> Your objective
Each line from the line containing "## See Also" through the last line of the entries is to be reproduced exactly as it stands.

(Pictures paired with source code)

☆ ☆ ☆

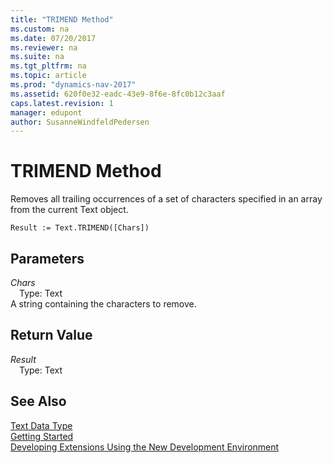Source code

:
 ```yaml
---
title: "TRIMEND Method"
ms.custom: na
ms.date: 07/20/2017
ms.reviewer: na
ms.suite: na
ms.tgt_pltfrm: na
ms.topic: article
ms.prod: "dynamics-nav-2017"
ms.assetid: 620f0e32-eadc-43e9-8f6e-8fc0b12c3aaf
caps.latest.revision: 1
manager: edupont
author: SusanneWindfeldPedersen
---
```


# TRIMEND Method
Removes all trailing occurrences of a set of characters specified in an array from the current Text object.  
```  
Result := Text.TRIMEND([Chars])  
```  
## Parameters
*Chars*    
&emsp;Type: Text  
A string containing the characters to remove.  
  
## Return Value
*Result*  
&emsp;Type: Text  
  
## See Also
[Text Data Type](../datatypes/devenv-text-data-type.md)  
[Getting Started](../devenv-get-started.md)  
[Developing Extensions Using the New Development Environment](../devenv-dev-overview.md)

☆ ☆ ☆

> Exercise response
## See Also
[Text Data Type](../datatypes/devenv-text-data-type.md)  
[Getting Started](../devenv-get-started.md)  
[Developing Extensions Using the New Development Environment](../devenv-dev-overview.md)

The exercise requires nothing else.